For both periods ended December 31, 2018 and March 31, 2019, the tax credit benefit subject to possible reversal is a component of Retained Earnings on the Company’s consolidated balance sheets as of those dates. The tax credit benefit was recorded as a reduction to income tax expense in the period the credit was generated (fiscal year ends December 31, 2014, 2015 and 2016) pursuant to ASC 740, Income Taxes.
For both periods ended December 31, 2018 and March 31, 2019, the tax loss flow through benefits subject to possible reversal are mainly a component of the net current tax asset and/or net deferred tax asset on the Company’s consolidated balance sheets as of those dates pursuant to ASC 740, Income Taxes.

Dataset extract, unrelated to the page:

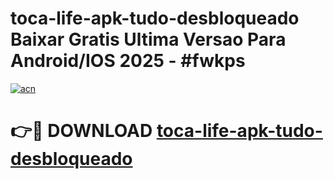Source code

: # toca-life-apk-tudo-desbloqueado Baixar Gratis Ultima Versao Para Android/IOS 2025 - #fwkps

[![acn](https://github.com/user-attachments/assets/0f9c940e-d8b0-45ae-aac7-cd30a18b3e1c)](https://app.mediaupload.pro/?title=toca-life-apk-tudo-desbloqueado&ref=5P)

# 👉🔴 DOWNLOAD [toca-life-apk-tudo-desbloqueado](https://app.mediaupload.pro/?title=toca-life-apk-tudo-desbloqueado&ref=5P)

The potential establishment of a valuation allowance related to the possible total write-down of the recorded investment balance is not reflected on the Company’s consolidated balance sheets as of December 31, 2018 and March 31, 2019. A valuation allowance may need to be established upon recognition of a tax loss for the investment carrying amount depending upon the amount and character of that loss, as provided for under ASC 740, Income Taxes and the Internal Revenue Code.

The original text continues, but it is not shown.